WORK ORDER
Below are some records. Print all of them exactly as they appear.

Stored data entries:
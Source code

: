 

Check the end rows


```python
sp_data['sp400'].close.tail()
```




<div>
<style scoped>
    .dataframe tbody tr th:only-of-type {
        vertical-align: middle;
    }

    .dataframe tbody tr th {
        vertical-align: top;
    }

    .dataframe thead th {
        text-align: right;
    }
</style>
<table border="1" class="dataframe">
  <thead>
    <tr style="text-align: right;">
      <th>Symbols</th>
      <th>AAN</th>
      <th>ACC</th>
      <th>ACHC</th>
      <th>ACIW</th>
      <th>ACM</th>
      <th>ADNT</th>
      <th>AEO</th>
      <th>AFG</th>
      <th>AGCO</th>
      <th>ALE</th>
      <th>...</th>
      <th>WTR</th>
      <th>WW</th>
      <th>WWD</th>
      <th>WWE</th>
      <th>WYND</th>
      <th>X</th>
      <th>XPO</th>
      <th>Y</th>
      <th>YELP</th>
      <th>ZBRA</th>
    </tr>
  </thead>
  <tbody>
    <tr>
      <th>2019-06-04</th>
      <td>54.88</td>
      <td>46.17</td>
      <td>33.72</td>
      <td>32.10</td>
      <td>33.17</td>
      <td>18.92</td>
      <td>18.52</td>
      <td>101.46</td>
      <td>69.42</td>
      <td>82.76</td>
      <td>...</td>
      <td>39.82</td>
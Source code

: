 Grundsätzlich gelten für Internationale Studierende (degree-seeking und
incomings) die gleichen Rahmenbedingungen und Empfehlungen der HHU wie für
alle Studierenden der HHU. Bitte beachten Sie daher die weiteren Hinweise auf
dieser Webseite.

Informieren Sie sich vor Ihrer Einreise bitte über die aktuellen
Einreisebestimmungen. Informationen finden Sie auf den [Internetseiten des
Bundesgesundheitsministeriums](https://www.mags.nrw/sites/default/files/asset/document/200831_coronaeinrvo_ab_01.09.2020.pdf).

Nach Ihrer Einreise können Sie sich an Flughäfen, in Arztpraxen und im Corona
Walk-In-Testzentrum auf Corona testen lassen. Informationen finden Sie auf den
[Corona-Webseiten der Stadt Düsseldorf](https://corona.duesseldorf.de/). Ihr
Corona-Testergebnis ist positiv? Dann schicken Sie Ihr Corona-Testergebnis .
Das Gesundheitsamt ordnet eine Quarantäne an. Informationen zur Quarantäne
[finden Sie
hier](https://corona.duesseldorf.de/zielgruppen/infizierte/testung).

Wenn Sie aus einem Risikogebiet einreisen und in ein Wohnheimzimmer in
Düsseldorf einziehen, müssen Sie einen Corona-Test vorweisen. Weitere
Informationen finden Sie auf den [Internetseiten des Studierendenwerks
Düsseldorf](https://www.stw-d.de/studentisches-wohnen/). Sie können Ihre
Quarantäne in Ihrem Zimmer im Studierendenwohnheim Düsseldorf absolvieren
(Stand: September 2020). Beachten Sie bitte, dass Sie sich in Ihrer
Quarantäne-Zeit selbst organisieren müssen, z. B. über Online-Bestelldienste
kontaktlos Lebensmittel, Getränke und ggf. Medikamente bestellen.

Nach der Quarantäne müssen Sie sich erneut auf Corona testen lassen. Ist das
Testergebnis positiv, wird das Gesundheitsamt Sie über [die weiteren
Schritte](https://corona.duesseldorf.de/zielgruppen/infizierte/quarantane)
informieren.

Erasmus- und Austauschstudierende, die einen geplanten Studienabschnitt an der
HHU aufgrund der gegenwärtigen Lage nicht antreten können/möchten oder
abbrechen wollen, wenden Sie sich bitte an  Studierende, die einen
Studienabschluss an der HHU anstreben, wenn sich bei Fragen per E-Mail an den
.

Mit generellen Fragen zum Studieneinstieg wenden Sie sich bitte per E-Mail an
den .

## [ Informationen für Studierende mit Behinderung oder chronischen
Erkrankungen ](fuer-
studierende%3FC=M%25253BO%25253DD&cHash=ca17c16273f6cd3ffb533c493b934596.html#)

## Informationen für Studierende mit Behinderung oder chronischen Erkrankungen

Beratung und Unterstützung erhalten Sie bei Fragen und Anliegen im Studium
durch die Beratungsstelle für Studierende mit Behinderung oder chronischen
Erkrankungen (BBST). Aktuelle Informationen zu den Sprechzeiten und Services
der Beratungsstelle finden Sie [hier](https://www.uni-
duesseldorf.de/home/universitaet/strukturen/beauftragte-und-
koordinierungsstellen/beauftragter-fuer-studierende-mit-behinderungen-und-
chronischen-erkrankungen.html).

RESULT BELOW
Source code

: 

Check the end rows


```python
sp_data['sp400'].close.tail()
```




<div>
<style scoped>
    .dataframe tbody tr th:only-of-type {
        vertical-align: middle;
    }

    .dataframe tbody tr th {
        vertical-align: top;
    }

    .dataframe thead th {
        text-align: right;
    }
</style>
<table border="1" class="dataframe">
  <thead>
    <tr style="text-align: right;">
      <th>Symbols</th>
      <th>AAN</th>
      <th>ACC</th>
      <th>ACHC</th>
      <th>ACIW</th>
      <th>ACM</th>
      <th>ADNT</th>
      <th>AEO</th>
      <th>AFG</th>
      <th>AGCO</th>
      <th>ALE</th>
      <th>...</th>
      <th>WTR</th>
      <th>WW</th>
      <th>WWD</th>
      <th>WWE</th>
      <th>WYND</th>
      <th>X</th>
      <th>XPO</th>
      <th>Y</th>
      <th>YELP</th>
      <th>ZBRA</th>
    </tr>
  </thead>
  <tbody>
    <tr>
      <th>2019-06-04</th>
      <td>54.88</td>
      <td>46.17</td>
      <td>33.72</td>
      <td>32.10</td>
      <td>33.17</td>
      <td>18.92</td>
      <td>18.52</td>
      <td>101.46</td>
      <td>69.42</td>
      <td>82.76</td>
      <td>...</td>
      <td>39.82</td>
Source code

: Grundsätzlich gelten für Internationale Studierende (degree-seeking und
incomings) die gleichen Rahmenbedingungen und Empfehlungen der HHU wie für
alle Studierenden der HHU. Bitte beachten Sie daher die weiteren Hinweise auf
dieser Webseite.

Informieren Sie sich vor Ihrer Einreise bitte über die aktuellen
Einreisebestimmungen. Informationen finden Sie auf den [Internetseiten des
Bundesgesundheitsministeriums](https://www.mags.nrw/sites/default/files/asset/document/200831_coronaeinrvo_ab_01.09.2020.pdf).

Nach Ihrer Einreise können Sie sich an Flughäfen, in Arztpraxen und im Corona
Walk-In-Testzentrum auf Corona testen lassen. Informationen finden Sie auf den
[Corona-Webseiten der Stadt Düsseldorf](https://corona.duesseldorf.de/). Ihr
Corona-Testergebnis ist positiv? Dann schicken Sie Ihr Corona-Testergebnis .
Das Gesundheitsamt ordnet eine Quarantäne an. Informationen zur Quarantäne
[finden Sie
hier](https://corona.duesseldorf.de/zielgruppen/infizierte/testung).

Wenn Sie aus einem Risikogebiet einreisen und in ein Wohnheimzimmer in
Düsseldorf einziehen, müssen Sie einen Corona-Test vorweisen. Weitere
Informationen finden Sie auf den [Internetseiten des Studierendenwerks
Düsseldorf](https://www.stw-d.de/studentisches-wohnen/). Sie können Ihre
Quarantäne in Ihrem Zimmer im Studierendenwohnheim Düsseldorf absolvieren
(Stand: September 2020). Beachten Sie bitte, dass Sie sich in Ihrer
Quarantäne-Zeit selbst organisieren müssen, z. B. über Online-Bestelldienste
kontaktlos Lebensmittel, Getränke und ggf. Medikamente bestellen.

Nach der Quarantäne müssen Sie sich erneut auf Corona testen lassen. Ist das
Testergebnis positiv, wird das Gesundheitsamt Sie über [die weiteren
Schritte](https://corona.duesseldorf.de/zielgruppen/infizierte/quarantane)
informieren.

Erasmus- und Austauschstudierende, die einen geplanten Studienabschnitt an der
HHU aufgrund der gegenwärtigen Lage nicht antreten können/möchten oder
abbrechen wollen, wenden Sie sich bitte an  Studierende, die einen
Studienabschluss an der HHU anstreben, wenn sich bei Fragen per E-Mail an den
.

Mit generellen Fragen zum Studieneinstieg wenden Sie sich bitte per E-Mail an
den .

## [ Informationen für Studierende mit Behinderung oder chronischen
Erkrankungen ](fuer-
studierende%3FC=M%25253BO%25253DD&cHash=ca17c16273f6cd3ffb533c493b934596.html#)

## Informationen für Studierende mit Behinderung oder chronischen Erkrankungen

Beratung und Unterstützung erhalten Sie bei Fragen und Anliegen im Studium
durch die Beratungsstelle für Studierende mit Behinderung oder chronischen
Erkrankungen (BBST). Aktuelle Informationen zu den Sprechzeiten und Services
der Beratungsstelle finden Sie [hier](https://www.uni-
duesseldorf.de/home/universitaet/strukturen/beauftragte-und-
koordinierungsstellen/beauftragter-fuer-studierende-mit-behinderungen-und-
chronischen-erkrankungen.html).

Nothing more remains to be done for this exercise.